Peripheral neuropathy, most commonly affects the feet and legs in people with diabetes, and is the major cause of lower extremity problems, including pain, ulceration, and amputations.
Autonomic neuropathy is responsible for various cardiovascular, gastrointestinal, and genitourinary clinical problems such as: resting tachycardia, exercise intolerance, orthostatic hypotension, constipation, gastroparesis, erectile dysfunction, and sudomotor dysfunction.
Nutrition Education by a Registered Dietitian includes individualized assessment, intervention, monitoring, and follow-up of nutrition interventions specific to the management and treatment of diabetes. Nutrition Education intensive nutrition counseling and therapy that relies heavily on follow-up and feedback to change behavior over a period of time.
There is good evidence that Nutrition Education is effective at any time in the disease process, but it appears to have its greatest effect in lowering A1C at initial diagnosis.
A major factor that prevents many people with diabetes from adhering to Nutrition Guidelines is food insecurity. Nearly half of all households below the poverty level in the U.S. are food insecure, including AI/AN. Food insecurity means these families are at risk of going hungry because of an inability to find or afford adequate food. In terms of diabetes, food insecurity creates a major barrier to managing and preventing diabetes effectively, and contributes to health disparities and disease burden.
Obesity and overweight, increasingly prevalent risk factors among AI/AN with diabetes, increase insulin resistance, and raise blood glucose levels. In turn, they exacerbate diabetes complications and make diabetes management more complex. Therapeutic lifestyle changes designed to achieve weight loss are the core components of weight management counseling, and are essential for managing diabetes and its comorbidities.
Physical activity is important for achieving glycemic control goals, and it is a core component of diabetes self-management. Physical activity improves strength and endurance, improves insulin action, lowers blood glucose levels, improves body mass index, and reduces depression. Any increase in physical activity – from daily living, occupational pursuits, and structured aerobic or resistance exercise – is beneficial for patients.
- Hepatitis B vaccination for unvaccinated adults, 3-dose series:
Administer to adults <60 years of age: as soon as feasible after diabetes diagnosis.
- Zoster (Shingles) vaccination for unvaccinated patients:
Administer to adults ≥60 years of age as a single dose, regardless of reported history of prior herpes zoster episode.
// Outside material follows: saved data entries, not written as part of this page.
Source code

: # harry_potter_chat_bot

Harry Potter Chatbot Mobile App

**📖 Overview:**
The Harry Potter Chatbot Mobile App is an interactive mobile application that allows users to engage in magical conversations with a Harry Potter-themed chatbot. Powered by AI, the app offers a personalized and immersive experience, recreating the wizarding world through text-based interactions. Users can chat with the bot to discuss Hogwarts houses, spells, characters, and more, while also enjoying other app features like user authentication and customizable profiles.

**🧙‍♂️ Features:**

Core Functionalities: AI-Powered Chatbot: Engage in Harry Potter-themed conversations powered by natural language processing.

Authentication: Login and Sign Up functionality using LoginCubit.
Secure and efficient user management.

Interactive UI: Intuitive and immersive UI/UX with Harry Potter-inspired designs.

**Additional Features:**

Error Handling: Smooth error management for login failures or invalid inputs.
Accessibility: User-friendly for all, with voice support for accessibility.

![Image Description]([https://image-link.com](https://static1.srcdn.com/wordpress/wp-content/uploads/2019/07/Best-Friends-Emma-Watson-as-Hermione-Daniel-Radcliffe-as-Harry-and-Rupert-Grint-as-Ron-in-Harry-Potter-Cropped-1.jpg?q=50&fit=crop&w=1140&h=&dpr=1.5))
- Influenza (Flu) Administer annual influenza immunization to all patients’ ≥6 months of age.
- Tetanus and Diphtheria (Td)
Provide every 10 years; tetanus, diphtheria, and acellular pertussis (Tdap) should replace a single dose of Td for anyone who has not previously received a dose of Tdap.
- Pneumococcal (Pneumonia)
PCV13 is recommended all adults 65 years or older. PPSV is recommended for all adults who are 65 years or older who are at high risk for pneumococcal disease.